- Exercise aim:
Restate word for word the opening line of the data below and every line after it until the line with "- Planning for", that line too, but not the pictures.

- Data under study:
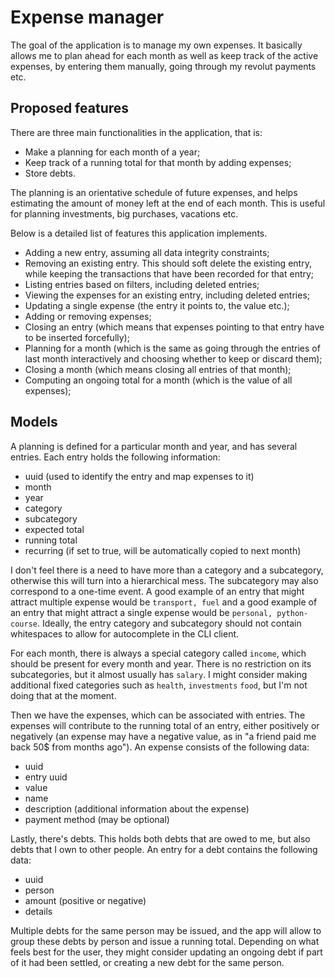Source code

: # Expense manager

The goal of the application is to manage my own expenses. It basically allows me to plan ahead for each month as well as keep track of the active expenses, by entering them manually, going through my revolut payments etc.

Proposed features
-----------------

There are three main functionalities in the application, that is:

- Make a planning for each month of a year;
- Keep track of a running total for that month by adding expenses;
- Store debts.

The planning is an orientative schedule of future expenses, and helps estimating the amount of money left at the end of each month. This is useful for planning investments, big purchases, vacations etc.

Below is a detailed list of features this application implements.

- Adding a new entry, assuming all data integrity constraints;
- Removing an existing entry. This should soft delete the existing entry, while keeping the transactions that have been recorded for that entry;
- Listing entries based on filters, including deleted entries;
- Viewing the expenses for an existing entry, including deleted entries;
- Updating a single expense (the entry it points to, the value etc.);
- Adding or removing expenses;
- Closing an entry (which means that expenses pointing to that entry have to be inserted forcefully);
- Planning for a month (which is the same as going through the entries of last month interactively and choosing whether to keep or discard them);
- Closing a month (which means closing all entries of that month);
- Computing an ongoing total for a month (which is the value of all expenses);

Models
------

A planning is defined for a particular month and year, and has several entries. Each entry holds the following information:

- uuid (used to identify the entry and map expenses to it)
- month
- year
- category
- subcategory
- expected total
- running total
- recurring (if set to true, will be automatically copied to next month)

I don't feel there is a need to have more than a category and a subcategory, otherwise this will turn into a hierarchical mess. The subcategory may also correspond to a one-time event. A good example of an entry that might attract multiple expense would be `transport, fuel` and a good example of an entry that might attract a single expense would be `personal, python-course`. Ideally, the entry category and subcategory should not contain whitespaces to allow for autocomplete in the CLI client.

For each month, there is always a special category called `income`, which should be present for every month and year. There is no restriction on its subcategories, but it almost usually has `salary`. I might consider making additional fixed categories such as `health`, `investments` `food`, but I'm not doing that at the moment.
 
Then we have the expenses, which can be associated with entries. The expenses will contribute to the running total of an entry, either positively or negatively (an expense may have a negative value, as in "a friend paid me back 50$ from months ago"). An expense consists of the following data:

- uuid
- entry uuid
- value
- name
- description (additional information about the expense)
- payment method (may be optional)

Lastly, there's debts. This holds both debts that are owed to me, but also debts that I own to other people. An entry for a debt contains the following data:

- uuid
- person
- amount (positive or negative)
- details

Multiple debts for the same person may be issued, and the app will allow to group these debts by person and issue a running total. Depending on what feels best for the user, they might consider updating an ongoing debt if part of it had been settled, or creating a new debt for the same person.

- Task response:
Source code

: # Expense manager

The goal of the application is to manage my own expenses. It basically allows me to plan ahead for each month as well as keep track of the active expenses, by entering them manually, going through my revolut payments etc.

Proposed features
-----------------

There are three main functionalities in the application, that is:

- Make a planning for each month of a year;
- Keep track of a running total for that month by adding expenses;
- Store debts.

The planning is an orientative schedule of future expenses, and helps estimating the amount of money left at the end of each month. This is useful for planning investments, big purchases, vacations etc.

Below is a detailed list of features this application implements.

- Adding a new entry, assuming all data integrity constraints;
- Removing an existing entry. This should soft delete the existing entry, while keeping the transactions that have been recorded for that entry;
- Listing entries based on filters, including deleted entries;
- Viewing the expenses for an existing entry, including deleted entries;
- Updating a single expense (the entry it points to, the value etc.);
- Adding or removing expenses;
- Closing an entry (which means that expenses pointing to that entry have to be inserted forcefully);
- Planning for a month (which is the same as going through the entries of last month interactively and choosing whether to keep or discard them);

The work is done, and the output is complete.